If I'm pretty sure there will be a guitar player there, I might bring the OM, although this gets into session diplomacy. There is usually another player there who plays an OM, and I'm not sure the session needs two. I'm almost always the only mandolin player at the session, so that's one reason to focus on it. Another reason is that I can lead off a tune on mandolin when my turn comes around in a "round robin" circle. It's a chance to have some input on the tune selection. I couldn't do with guitar, since I haven't learned the fiddle tunes as melody lines on the guitar fretboard. 

The mandolin is a Lebeda F type, strung up with J74's. I actually prefer the sound of TI Starks, but they don't have enough "cut" for this sort of thing. The Lebeda is loud enough to contribute to the music if there aren't more than about three fiddlers in the group.
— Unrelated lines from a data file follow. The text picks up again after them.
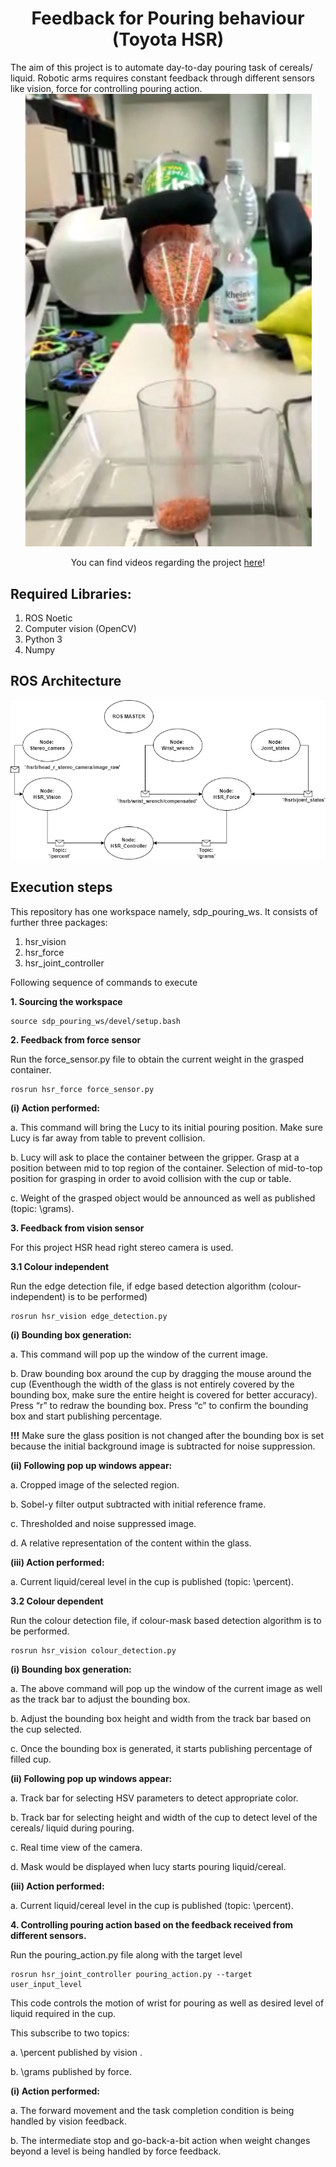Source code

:<div align="center">
  <h1 align="center">Feedback for Pouring behaviour (Toyota HSR) </h1>
</div>
The aim of this project is to automate  day-to-day pouring task of cereals/ liquid. Robotic arms requires constant feedback through different sensors like vision, force for controlling pouring action.   
<div align="center"><img width="460" src="images/Pouring.png"></div>

<p align="center">
  You can find videos regarding the project <a href="https://drive.google.com/drive/folders/1kR5nTP0gXL9nWmM3-G-pLP0K_tlWbNDW">here</a>!
</p>

## Required Libraries:

1. ROS Noetic
2. Computer vision (OpenCV)
3. Python 3
4. Numpy

## ROS Architecture
![ROS_architecture](images/ROS_architecture.png)

## Execution steps

This repository has one workspace namely, sdp_pouring_ws. It consists of further three packages:

1. hsr_vision
2. hsr_force
3. hsr_joint_controller

Following sequence of commands to execute

<b>1. Sourcing the workspace  </b>

```
source sdp_pouring_ws/devel/setup.bash
```

<b>2. Feedback from force sensor</b>

Run the force_sensor.py file to obtain the current weight in the grasped container. 

```
rosrun hsr_force force_sensor.py
```

<b>(i) Action performed:</b>

a. This command will bring the Lucy to its initial pouring position. Make sure Lucy is far away from table to prevent collision.

b. Lucy will ask to place the container between the gripper. Grasp at a position between mid to top region of the container. Selection of mid-to-top position for grasping in order to avoid collision with the cup or table. 

c. Weight of the grasped object would be announced as well as published (topic: \grams).

<b>3. Feedback from vision sensor</b>

For this project HSR head right stereo camera is used. 

<b> 3.1 Colour independent</b>

Run the edge detection file, if edge based detection algorithm (colour-independent) is to be performed)

```
rosrun hsr_vision edge_detection.py
```

<b>(i) Bounding box generation:</b>

a. This command will pop up the window of the current image. 

b. Draw bounding box around the cup by dragging the mouse around the cup (Eventhough the width of the glass is not entirely covered by the bounding box, make sure the entire height is covered for better accuracy). Press “r” to redraw the bounding box. Press “c” to confirm the bounding box and start publishing percentage.

<b>!!!</b> Make sure the glass position is not changed after the bounding box is set because the initial background image is subtracted for noise suppression.

<b>(ii) Following pop up windows appear:</b>

a. Cropped image of the selected region.

b. Sobel-y filter output subtracted with initial reference frame.

c. Thresholded and noise suppressed image.

d. A relative representation of the content within the glass.

<b>(iii) Action performed:</b>

a. Current liquid/cereal level in the cup is published (topic: \percent).

<b>3.2 Colour dependent </b>

Run the colour detection file, if colour-mask based detection algorithm is to be performed. 

```
rosrun hsr_vision colour_detection.py
```
<b>(i) Bounding box generation:</b>

a. The above command will pop up the window of the current image as well as the track bar to adjust the bounding box.

b. Adjust the bounding box height and width from the track bar based on the cup selected. 

c. Once the bounding box is generated, it starts publishing percentage of filled cup. 

<b>(ii) Following pop up windows appear:</b>

a. Track bar for selecting HSV parameters to detect appropriate color.

b. Track bar for selecting height and width of the cup to detect level of the cereals/ liquid during pouring.

c. Real time view of the camera.

d. Mask would be displayed when lucy starts pouring liquid/cereal.

<b>(iii) Action performed:</b>

a. Current liquid/cereal level in the cup is published (topic: \percent).

<b>4. Controlling pouring action based on the feedback received from different sensors.</b>

Run the pouring_action.py file along with the target level

```
rosrun hsr_joint_controller pouring_action.py --target user_input_level
```

This code controls the motion of wrist for pouring as well as desired level of liquid required in the cup. 

This subscribe to two topics:

a. \percent published by vision .

b. \grams published by force.

<b>(i) Action performed:</b>

a. The forward movement and the task completion condition is being handled by vision feedback.

b. The intermediate stop and go-back-a-bit action when weight changes beyond a level is being handled by force feedback.
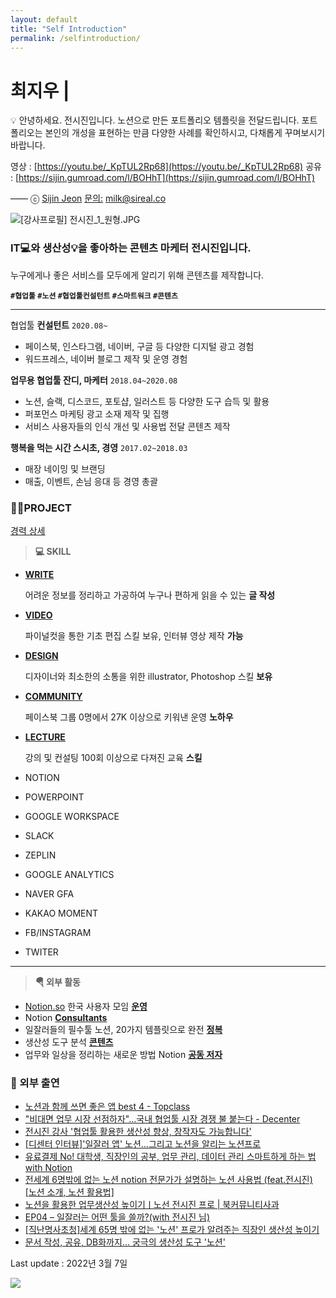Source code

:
 ```yaml
---
layout: default
title: "Self Introduction"
permalink: /selfintroduction/
---
```


# 최지우 |

<aside>
💡 안녕하세요. 전시진입니다. 노션으로 만든 포트폴리오 템플릿을 전달드립니다. 
포트폴리오는 본인의 개성을 표현하는 만큼 다양한 사례를 확인하시고, 다채롭게 꾸며보시기 바랍니다.

영상 : [https://youtu.be/_KpTUL2Rp68](https://youtu.be/_KpTUL2Rp68)
공유 : [https://sijin.gumroad.com/l/BOHhT](https://sijin.gumroad.com/l/BOHhT)

——
ⓒ [Sijin Jeon](https://sireal.co/)
[문의:](https://sireal.co/) milk@sireal.co

</aside>

![[강사프로필] 전시진_1_원형.JPG](%E1%84%80%E1%85%A1%E1%86%BC%E1%84%89%E1%85%A1%E1%84%91%E1%85%B3%E1%84%85%E1%85%A9%E1%84%91%E1%85%B5%E1%86%AF_%E1%84%8C%E1%85%A5%E1%86%AB%E1%84%89%E1%85%B5%E1%84%8C%E1%85%B5%E1%86%AB_1_%E1%84%8B%E1%85%AF%E1%86%AB%E1%84%92%E1%85%A7%E1%86%BC.jpg)

### IT💻와 생산성💡을 좋아하는 콘텐츠 마케터 전시진입니다. 
누구에게나 좋은 서비스를 모두에게 알리기 위해 콘텐츠를 제작합니다.

**`#협업툴` `#노션` `#협업툴컨설턴트` `#스마트워크` `#콘텐츠`**

---

협업툴 **컨설턴트**
`2020.08~`

- 페이스북, 인스타그램, 네이버, 구글 등 다양한 디지털 광고 경험
- 워드프레스, 네이버 블로그 제작 및 운영 경험

**업무용 협업툴 잔디, 마케터**
`2018.04~2020.08`

- 노션, 슬랙, 디스코드, 포토샵, 일러스트 등 다양한 도구 습득 및 활용
- 퍼포먼스 마케팅 광고 소재 제작 및 집행
- 서비스 사용자들의 인식 개선 및 사용법 전달 콘텐츠 제작

**행복을 먹는 시간 스시초, 경영**
`2017.02~2018.03`

- 매장 네이밍 및 브랜딩
- 매출, 이벤트, 손님 응대 등 경영 총괄

### **👨‍🎓PROJECT**

[경력 상세](%E1%84%80%E1%85%A7%E1%86%BC%E1%84%85%E1%85%A7%E1%86%A8%20%E1%84%89%E1%85%A1%E1%86%BC%E1%84%89%E1%85%A6%202158a4380929816ea2d4f95bc9d7e389.csv)

> **💻 SKILL**
> 

- [**WRITE**](https://brunch.co.kr/@sijin90)
    
    어려운 정보를 정리하고 가공하여 누구나 편하게 읽을 수 있는 **글 작성**
    
- [**VIDEO**](http://sireal.co/)
    
    파이널컷을 통한 기초 편집 스킬 보유, 인터뷰 영상 제작 **가능**
    
- [**DESIGN**](https://blog.naver.com/sijin810)
    
    디자이너와 최소한의 소통을 위한 illustrator, Photoshop 스킬 **보유**
    
- [**COMMUNITY**](https://www.facebook.com/groups/notion.so)
    
    페이스북 그룹 0명에서 27K 이상으로 키워낸 운영 **노하우**
    
- [**LECTURE**](https://www.instagram.com/sijin.me/)
    
    강의 및 컨설팅 100회 이상으로 다져진 교육 **스킬**
    

- NOTION
- POWERPOINT
- GOOGLE WORKSPACE
- SLACK
- ZEPLIN

- GOOGLE ANALYTICS
- NAVER GFA
- KAKAO MOMENT
- FB/INSTAGRAM
- TWITER

---

> **🪂 외부 활동**
> 
- [Notion.so](http://notion.so) 한국 사용자 모임 [**운영**](https://www.facebook.com/groups/notion.so)
- Notion [**Consultants**](https://www.notion.so/344175b8ebfe48fda4edf557826241d0?pvs=21)
- 일잘러들의 필수툴 노션, 20가지 템플릿으로 완전 [**정복**](https://publy.co/bundle/2216?fr=search)
- 생산성 도구 분석 [**콘텐츠**](https://bit.ly/3hnp7bQ)
- 업무와 일상을 정리하는 새로운 방법 Notion [**공동 저자**](https://coupa.ng/bP36QS)

### 📌 외부 출연

- [노션과 함께 쓰면 좋은 앱 best 4 - Topclass](http://topclass.chosun.com/board/view.asp?catecode=R&tnu=202010100007)
- ["비대면 업무 시장 선점하자"…국내 협업툴 시장 경쟁 불 붙는다 - Decenter](https://decenter.kr/NewsView/1ZAAWR2DXY)
- [전시진 강사 '협업툴 활용한 생산성 향상, 창작자도 가능합니다'](http://www.superc.tv/index/news/media_view.php?wr_id=1277)
- [[디센터 인터뷰]'일잘러 앱' 노션…그리고 노션을 알리는 노션프로](https://decenter.kr/NewsView/1Z5HPELUC3/GZ04)
- [유료결제 No! 대학생, 직장인의 공부, 업무 관리, 데이터 관리 스마트하게 하는 법 with Notion](https://www.youtube.com/watch?v=Dl8-V_B9P4k&t=322s)
- [전세계 6명밖에 없는 노션 notion 전문가가 설명하는 노션 사용법 (feat.전시진) [노션 소개, 노션 활용법]](https://www.youtube.com/watch?v=dckhCn-m_Mg)
- [노션을 활용한 업무생산성 높이기ㅣ노선 전시진 프로 | 북커뮤니티사과](https://www.youtube.com/watch?v=39dz8bm80T8)
- [EP04 – 일잘러는 어떤 툴을 쓸까?(with 전시진 님)](https://www.podty.me/episode/12437577)
- [[직난명사초청]세계 65명 밖에 없는 '노션' 프로가 알려주는 직장인 생산성 높이기](http://www.podbbang.com/ch/8333)
- [문서 작성, 공유, DB화까지... 궁극의 생산성 도구 '노션'](http://topclass.chosun.com/board/view.asp?catecode=R&tnu=202010100006)

Last update : 2022년 3월 7일  

![](https://hits.seeyoufarm.com/api/count/incr/badge.svg?url=https%3A%2F%2Fwww.notion.so%2Fsijin%2FSireal-db49382f01d940b3b78cb5d61fb1cefe&count_bg=%232B39CE&title_bg=%23555555&icon=socket-dot-io.svg&icon_color=%23E7E7E7&title=VIEW&edge_flat=false)
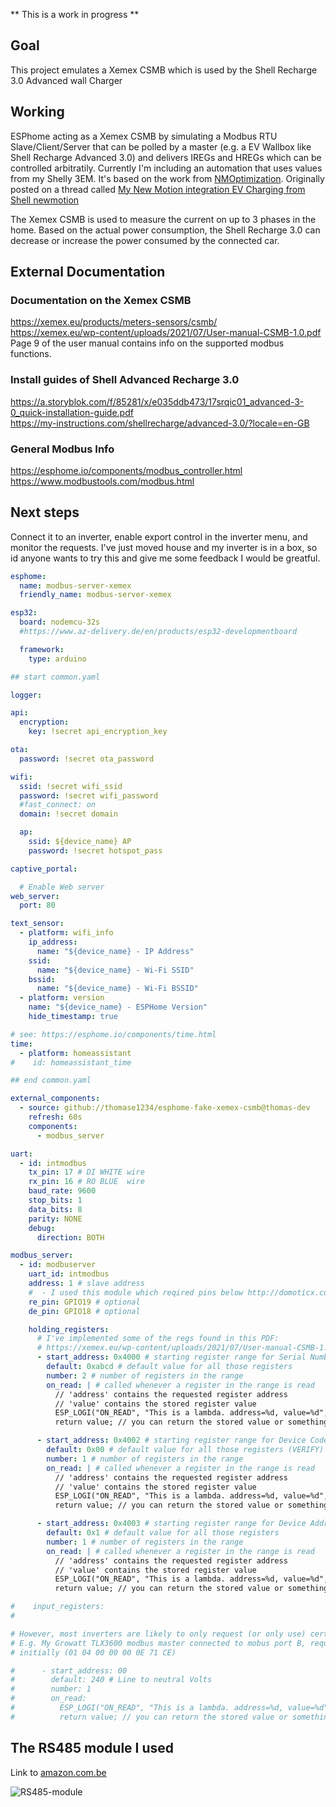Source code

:** This is a work in progress **

## Goal

This project emulates a Xemex CSMB which is used by the Shell Recharge 3.0 Advanced wall Charger

## Working

ESPhome acting as a Xemex CSMB by simulating a Modbus RTU Slave/Client/Server that can be polled by a master (e.g. a EV Wallbox like Shell Recharge Advanced 3.0) and delivers IREGs and HREGs which can be controlled arbitratily. Currently I'm including an automation that uses values from my Shelly 3EM. It's based on the work from [NMOptimization](https://community.home-assistant.io/u/NMOptimization). Originally posted on a thread called [My New Motion integration EV Charging from Shell newmotion](https://community.home-assistant.io/t/my-new-motion-integration-ev-charging-from-shell-newmotion/369593/153)

The Xemex CSMB is used to measure the current on up to 3 phases in the home. Based on the actual power consumption, the Shell Recharge 3.0 can decrease or increase the power consumed by the connected car.

## External Documentation

### Documentation on the Xemex CSMB

https://xemex.eu/products/meters-sensors/csmb/  
https://xemex.eu/wp-content/uploads/2021/07/User-manual-CSMB-1.0.pdf  
Page 9 of the user manual contains info on the supported modbus functions.

### Install guides of Shell Advanced Recharge 3.0

https://a.storyblok.com/f/85281/x/e035ddb473/17srqic01_advanced-3-0_quick-installation-guide.pdf  
https://my-instructions.com/shellrecharge/advanced-3.0/?locale=en-GB

### General Modbus Info

https://esphome.io/components/modbus_controller.html  
https://www.modbustools.com/modbus.html

## Next steps

Connect it to an inverter, enable export control in the inverter menu, and monitor the requests. I've just moved house and my inverter is in a box, so id anyone wants to try this and give me some feedback I would be greatful.

```yaml
esphome:
  name: modbus-server-xemex
  friendly_name: modbus-server-xemex

esp32:
  board: nodemcu-32s
  #https://www.az-delivery.de/en/products/esp32-developmentboard

  framework:
    type: arduino

## start common.yaml

logger:

api:
  encryption:
    key: !secret api_encryption_key

ota:
  password: !secret ota_password

wifi:
  ssid: !secret wifi_ssid
  password: !secret wifi_password
  #fast_connect: on
  domain: !secret domain

  ap:
    ssid: ${device_name} AP
    password: !secret hotspot_pass

captive_portal:

  # Enable Web server
web_server:
  port: 80

text_sensor:
  - platform: wifi_info
    ip_address:
      name: "${device_name} - IP Address"
    ssid:
      name: "${device_name} - Wi-Fi SSID"
    bssid:
      name: "${device_name} - Wi-Fi BSSID"
  - platform: version
    name: "${device_name} - ESPHome Version"
    hide_timestamp: true

# see: https://esphome.io/components/time.html
time:
  - platform: homeassistant
#    id: homeassistant_time

## end common.yaml

external_components:
  - source: github://thomase1234/esphome-fake-xemex-csmb@thomas-dev
    refresh: 60s
    components:
      - modbus_server

uart:
  - id: intmodbus
    tx_pin: 17 # DI WHITE wire
    rx_pin: 16 # RO BLUE  wire
    baud_rate: 9600
    stop_bits: 1
    data_bits: 8
    parity: NONE
    debug:
      direction: BOTH

modbus_server:
  - id: modbuserver
    uart_id: intmodbus
    address: 1 # slave address
    #  - I used this module which reqired pins below http://domoticx.com/wp-content/uploads/2018/01/RS485-module-shield.jpg
    re_pin: GPIO19 # optional
    de_pin: GPIO18 # optional

    holding_registers:
      # I've implemented some of the regs found in this PDF:
      # https://xemex.eu/wp-content/uploads/2021/07/User-manual-CSMB-1.0.pdf
      - start_address: 0x4000 # starting register range for Serial Number
        default: 0xabcd # default value for all those registers
        number: 2 # number of registers in the range
        on_read: | # called whenever a register in the range is read
          // 'address' contains the requested register address
          // 'value' contains the stored register value
          ESP_LOGI("ON_READ", "This is a lambda. address=%d, value=%d", address, value);
          return value; // you can return the stored value or something else.

      - start_address: 0x4002 # starting register range for Device Code
        default: 0x00 # default value for all those registers (VERIFY)
        number: 1 # number of registers in the range
        on_read: | # called whenever a register in the range is read
          // 'address' contains the requested register address
          // 'value' contains the stored register value
          ESP_LOGI("ON_READ", "This is a lambda. address=%d, value=%d", address, value);
          return value; // you can return the stored value or something else.

      - start_address: 0x4003 # starting register range for Device Address
        default: 0x1 # default value for all those registers
        number: 1 # number of registers in the range
        on_read: | # called whenever a register in the range is read
          // 'address' contains the requested register address
          // 'value' contains the stored register value
          ESP_LOGI("ON_READ", "This is a lambda. address=%d, value=%d", address, value);
          return value; // you can return the stored value or something else.

#    input_registers:
#

# However, most inverters are likely to only request (or only use) certain values.
# E.g. My Growatt TLX3600 modbus master connected to mobus port B, requests first 14 regs
# initially (01 04 00 00 00 0E 71 CE)

#      - start_address: 00
#        default: 240 # Line to neutral Volts
#        number: 1
#        on_read:
#          ESP_LOGI("ON_READ", "This is a lambda. address=%d, value=%d", address, value);
#          return value; // you can return the stored value or something else.
```

## The RS485 module I used

Link to [amazon.com.be](https://www.amazon.com.be/-/nl/Fasizi-RS485-adapter-seri%C3%ABle-aansluiting/dp/B09Z2GTMJ8/)

![RS485-module](https://raw.githubusercontent.com/thomase1234/esphome-fake-xemex-csmb/thomas-dev/pictures/RS485_Adapter.jpg)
The main session I've been attending has an occasional concertina or flute player, but the core group is mostly fiddlers. If there are five or six fiddlers, then the mandolin can get lost in the mix, and I'll end up tilting it up and leaning forward so I can even hear myself (I see Avi just mentioned something similar).  

There's another tricky thing that I've noticed when playing mandolin in a fiddle-heavy session. The note duration on mandolin is short, the fiddle notes are longer sustain, and we're all playing exactly the same notes. So, the better I "meld" with the other players in session and really lock into the tune, the more I tend to disappear in the overall sound. It's self-defeating, in a way. I can hear myself much better in a big group of fiddlers when I'm hitting clams left and right.

I suppose I could try a resonator mandolin for the larger sessions, but one nice thing about the Lebeda is that I can back off and play very quietly, when I'm learning a new tune "on the fly" and don't want to disturb the other players. I'm not sure how well that would work with a resonator.

Anyway, I haven't felt any strong desire to switch to a different melody instrument for Irish (or OldTime) sessions. The only one that would be remotely tempting is the fiddle, and I don't have another lifetime available to climb that learning curve.

----------


## mikeyes

Whenever I travel by plane, I usually take my mandolin.  I play mandolin and banjo in our local session and there are times when there will be three mandolins (out of 9 people, usually) at the same session.  

It is likely that you will be heard in the session.  If there are twenty people in a session, even the banjos don't get heard - the O'Flaherty Retreat will have that happen sometimes, but since the teachers are all at the same session it is worth the hassle.

----------


## KCrook

I play in several jam sessions which vary by skill level and the number of people playing. One of those jams is a "Beginner's Slo-Jam," and I try to play the Mandolin at that jam. The other jam that I play regularly in is more of an ‘intermediate,’ level jam, where I tend to be the only guitar player, so I play the guitar almost exclusively at that intermediate jam. 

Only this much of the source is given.